— Work instruction —
Please copy the data below exactly; none of the pictures in it belong in the copy.
====== Extracted entries
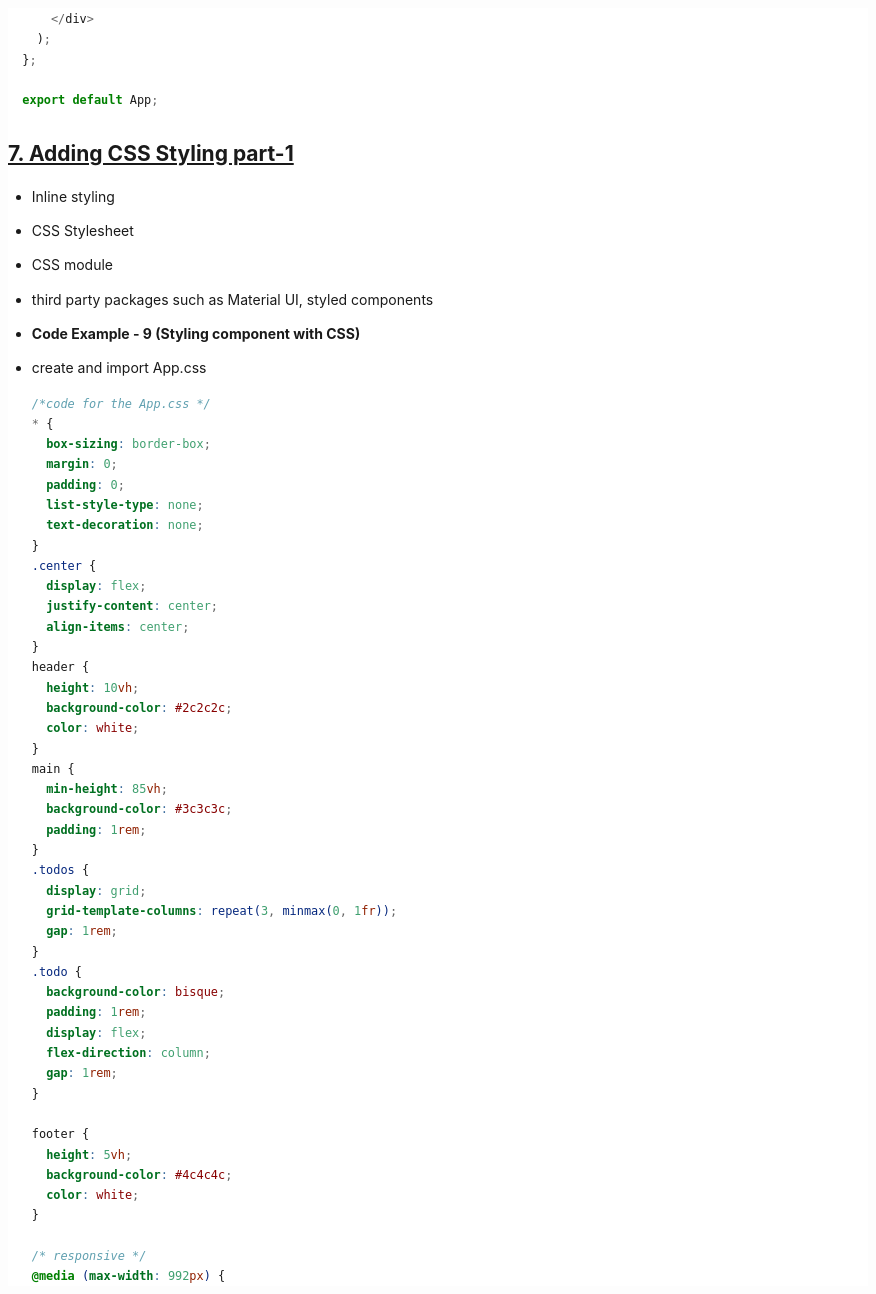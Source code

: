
   ```js
        </div>
      );
    };

    export default App;

  ```

## [7. Adding CSS Styling part-1](https://youtu.be/02YWKDxLpwk)

- Inline styling
- CSS Stylesheet
- CSS module
- third party packages such as Material UI, styled components

- **Code Example - 9 (Styling component with CSS)**
- create and import App.css

  ```css
  /*code for the App.css */
  * {
    box-sizing: border-box;
    margin: 0;
    padding: 0;
    list-style-type: none;
    text-decoration: none;
  }
  .center {
    display: flex;
    justify-content: center;
    align-items: center;
  }
  header {
    height: 10vh;
    background-color: #2c2c2c;
    color: white;
  }
  main {
    min-height: 85vh;
    background-color: #3c3c3c;
    padding: 1rem;
  }
  .todos {
    display: grid;
    grid-template-columns: repeat(3, minmax(0, 1fr));
    gap: 1rem;
  }
  .todo {
    background-color: bisque;
    padding: 1rem;
    display: flex;
    flex-direction: column;
    gap: 1rem;
  }

  footer {
    height: 5vh;
    background-color: #4c4c4c;
    color: white;
  }

  /* responsive */
  @media (max-width: 992px) {
  ```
============
— Answer to this exercise —
Source code

:
   ```js
        </div>
      );
    };

    export default App;

  ```

## [7. Adding CSS Styling part-1](https://youtu.be/02YWKDxLpwk)

- Inline styling
- CSS Stylesheet
- CSS module
- third party packages such as Material UI, styled components

- **Code Example - 9 (Styling component with CSS)**
- create and import App.css

  ```css
  /*code for the App.css */
  * {
    box-sizing: border-box;
    margin: 0;
    padding: 0;
    list-style-type: none;
    text-decoration: none;
  }
  .center {
    display: flex;
    justify-content: center;
    align-items: center;
  }
  header {
    height: 10vh;
    background-color: #2c2c2c;
    color: white;
  }
  main {
    min-height: 85vh;
    background-color: #3c3c3c;
    padding: 1rem;
  }
  .todos {
    display: grid;
    grid-template-columns: repeat(3, minmax(0, 1fr));
    gap: 1rem;
  }
  .todo {
    background-color: bisque;
    padding: 1rem;
    display: flex;
    flex-direction: column;
    gap: 1rem;
  }

  footer {
    height: 5vh;
    background-color: #4c4c4c;
    color: white;
  }

  /* responsive */
  @media (max-width: 992px) {
  ```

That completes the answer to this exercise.